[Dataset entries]
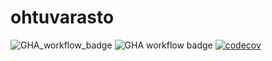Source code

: # ohtuvarasto

![GHA_workflow_badge](https://github.com/JVS23/ohtuvarasto/workflows/CI/badge.svg)
![GHA workflow badge](https://github.com/JVS23/ohtuvarasto/workflows/CI/badge.svg) [![codecov](https://codecov.io/gh/JVS23/ohtuvarasto/branch/main/graph/badge.svg?token=c70b9d8d)](https://codecov.io/gh/JVS23/ohtuvarasto)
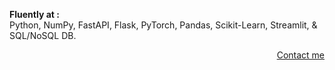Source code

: <p align="Left">
 <b>Fluently at :</b><br>
 Python, NumPy, FastAPI, Flask, PyTorch, Pandas, Scikit-Learn, Streamlit, & SQL/NoSQL DB.
</p>

<p align="right">
 <a href="https://t.me/rakhid16" target="blank">Contact me</a>
</p>
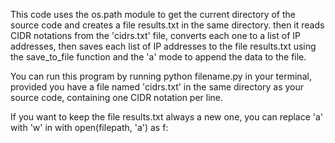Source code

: This code uses the os.path module to get the current directory of the source code and creates a file results.txt in the same directory. then it reads CIDR notations from the 'cidrs.txt' file, converts each one to a list of IP addresses, then saves each list of IP addresses to the file results.txt using the save_to_file function and the 'a' mode to append the data to the file.

You can run this program by running python filename.py in your terminal, provided you have a file named 'cidrs.txt' in the same directory as your source code, containing one CIDR notation per line.

If you want to keep the file results.txt always a new one, you can replace 'a' with 'w' in with open(filepath, 'a') as f:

### Task objective
Please print every record above exactly, but leave the pictures out.

### Answer to the problem
Source code

: # ohtuvarasto

![GHA_workflow_badge](https://github.com/JVS23/ohtuvarasto/workflows/CI/badge.svg)
![GHA workflow badge](https://github.com/JVS23/ohtuvarasto/workflows/CI/badge.svg) [![codecov](https://codecov.io/gh/JVS23/ohtuvarasto/branch/main/graph/badge.svg?token=c70b9d8d)](https://codecov.io/gh/JVS23/ohtuvarasto)
Source code

: <p align="Left">
 <b>Fluently at :</b><br>
 Python, NumPy, FastAPI, Flask, PyTorch, Pandas, Scikit-Learn, Streamlit, & SQL/NoSQL DB.
</p>

<p align="right">
 <a href="https://t.me/rakhid16" target="blank">Contact me</a>
</p>
Source code

: This code uses the os.path module to get the current directory of the source code and creates a file results.txt in the same directory. then it reads CIDR notations from the 'cidrs.txt' file, converts each one to a list of IP addresses, then saves each list of IP addresses to the file results.txt using the save_to_file function and the 'a' mode to append the data to the file.

You can run this program by running python filename.py in your terminal, provided you have a file named 'cidrs.txt' in the same directory as your source code, containing one CIDR notation per line.

If you want to keep the file results.txt always a new one, you can replace 'a' with 'w' in with open(filepath, 'a') as f:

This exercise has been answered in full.